## Exercise description
Give again, word for word, every line in the entries below from the line with "<p>Then where should" up to and including the line with "<p>Where are the", and no other line.

## Dataset entries
*** Block opens ***

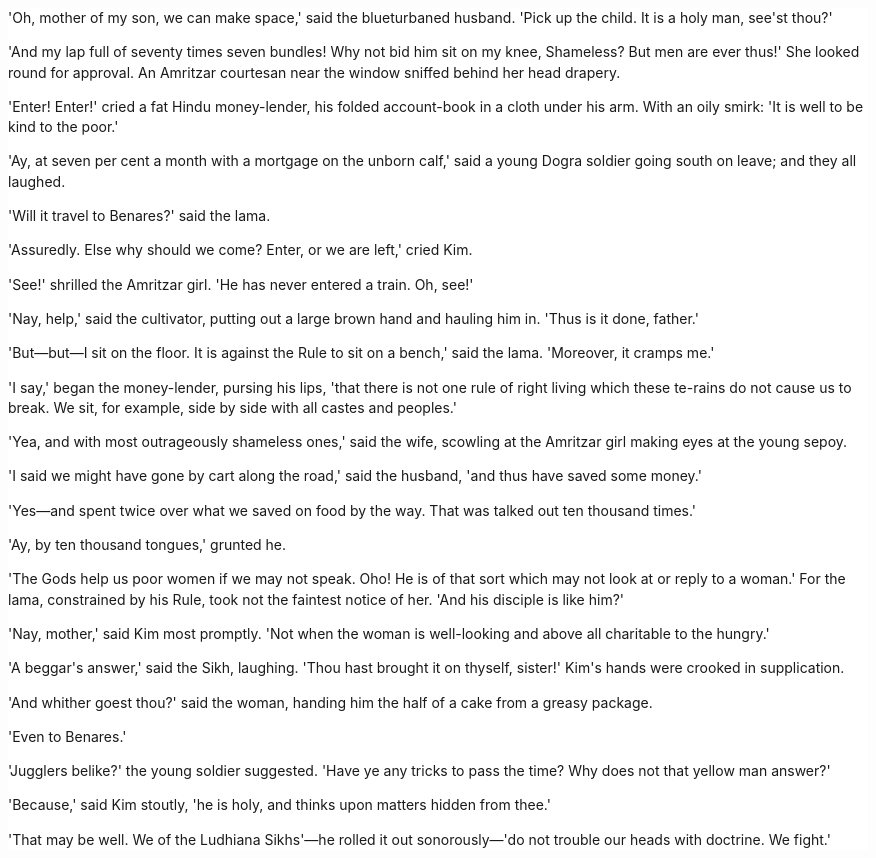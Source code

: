'Oh, mother of my son, we can make space,' said the blueturbaned husband. 'Pick up the child. It is a holy man, see'st thou?'

'And my lap full of seventy times seven bundles! Why not bid him sit on my knee, Shameless? But men are ever thus!' She looked round for approval. An Amritzar courtesan near the window sniffed behind her head drapery.

'Enter! Enter!' cried a fat Hindu money-lender, his folded account-book in a cloth under his arm. With an oily smirk: 'It is well to be kind to the poor.'

'Ay, at seven per cent a month with a mortgage on the unborn calf,' said a young Dogra soldier going south on leave; and they all laughed.

'Will it travel to Benares?' said the lama.

'Assuredly. Else why should we come? Enter, or we are left,' cried Kim.

'See!' shrilled the Amritzar girl. 'He has never entered a train. Oh, see!'

'Nay, help,' said the cultivator, putting out a large brown hand and hauling him in. 'Thus is it done, father.'

'But—but—I sit on the floor. It is against the Rule to sit on a bench,' said the lama. 'Moreover, it cramps me.'

'I say,' began the money-lender, pursing his lips, 'that there is not one rule of right living which these te-rains do not cause us to break. We sit, for example, side by side with all castes and peoples.'

'Yea, and with most outrageously shameless ones,' said the wife, scowling at the Amritzar girl making eyes at the young sepoy.

'I said we might have gone by cart along the road,' said the husband, 'and thus have saved some money.'

'Yes—and spent twice over what we saved on food by the way. That was talked out ten thousand times.'

'Ay, by ten thousand tongues,' grunted he.

'The Gods help us poor women if we may not speak. Oho! He is of that sort which may not look at or reply to a woman.' For the lama, constrained by his Rule, took not the faintest notice of her. 'And his disciple is like him?'

'Nay, mother,' said Kim most promptly. 'Not when the woman is well-looking and above all charitable to the hungry.'

'A beggar's answer,' said the Sikh, laughing. 'Thou hast brought it on thyself, sister!' Kim's hands were crooked in supplication.

'And whither goest thou?' said the woman, handing him the half of a cake from a greasy package.

'Even to Benares.'

'Jugglers belike?' the young soldier suggested. 'Have ye any tricks to pass the time? Why does not that yellow man answer?'

'Because,' said Kim stoutly, 'he is holy, and thinks upon matters hidden from thee.'

'That may be well. We of the Ludhiana Sikhs'—he rolled it out sonorously—'do not trouble our heads with doctrine. We fight.'
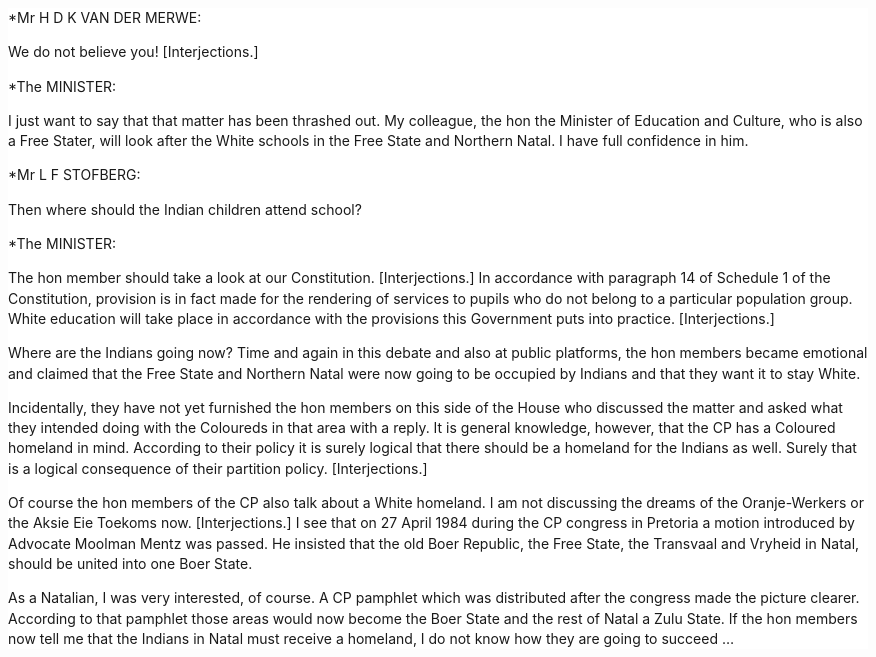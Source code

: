 </speech>

<speech by="#van_der_merwe">

<from>*Mr <person refersTo="hansard_za">H D K VAN DER MERWE</person>:</from>

<p>We do not believe you! [Interjections.]</p>

</speech>

<speech by="#minister">

<from>*The <person refersTo="hansard_za">MINISTER</person>:</from>

<p>I just want to say that that matter has been thrashed out. My colleague, the hon the Minister of Education and Culture, who is also a Free Stater, will look after the White schools in the Free State and Northern Natal. I have full confidence in him.</p>

</speech>

<speech by="#stofberg">

<from><span class="col_6831-6832" refersTo="page_1015"/>*Mr <person refersTo="hansard_za">L F STOFBERG</person>:</from>

<p>Then where should the Indian children attend school?</p>

</speech>

<speech by="#minister">

<from>*The <person refersTo="hansard_za">MINISTER</person>:</from>

<p>The hon member should take a look at our Constitution. [Interjections.] In accordance with paragraph 14 of Schedule 1 of the Constitution, provision is in fact made for the rendering of services to pupils who do not belong to a particular population group. White education will take place in accordance with the provisions this Government puts into practice. [Interjections.]</p>

<p>Where are the Indians going now? Time and again in this debate and also at public platforms, the hon members became emotional and claimed that the Free State and Northern Natal were now going to be occupied by Indians and that they want it to stay White.</p>

<p>Incidentally, they have not yet furnished the hon members on this side of the House who discussed the matter and asked what they intended doing with the Coloureds in that area with a reply. It is general knowledge, however, that the CP has a Coloured homeland in mind. According to their policy it is surely logical that there should be a homeland for the Indians as well. Surely that is a logical consequence of their partition policy. [Interjections.]</p>

<p>Of course the hon members of the CP also talk about a White homeland. I am not discussing the dreams of the Oranje-Werkers or the Aksie Eie Toekoms now. [Interjections.] I see that on 27 April 1984 during the CP congress in Pretoria a motion introduced by Advocate Moolman Mentz was passed. He insisted that the old Boer Republic, the Free State, the Transvaal and Vryheid in Natal, should be united into one Boer State.</p>

<p>As a Natalian, I was very interested, of course. A CP pamphlet which was distributed after the congress made the picture clearer. According to that pamphlet those areas would now become the Boer State and the rest of Natal a Zulu State. If the hon members now tell me that the Indians in Natal must receive a homeland, I do not know how they are going to succeed &#x2026;</p>

</speech>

*** Block closes ***

## Output
<p>Then where should the Indian children attend school?</p>

</speech>

<speech by="#minister">

<from>*The <person refersTo="hansard_za">MINISTER</person>:</from>

<p>The hon member should take a look at our Constitution. [Interjections.] In accordance with paragraph 14 of Schedule 1 of the Constitution, provision is in fact made for the rendering of services to pupils who do not belong to a particular population group. White education will take place in accordance with the provisions this Government puts into practice. [Interjections.]</p>

<p>Where are the Indians going now? Time and again in this debate and also at public platforms, the hon members became emotional and claimed that the Free State and Northern Natal were now going to be occupied by Indians and that they want it to stay White.</p>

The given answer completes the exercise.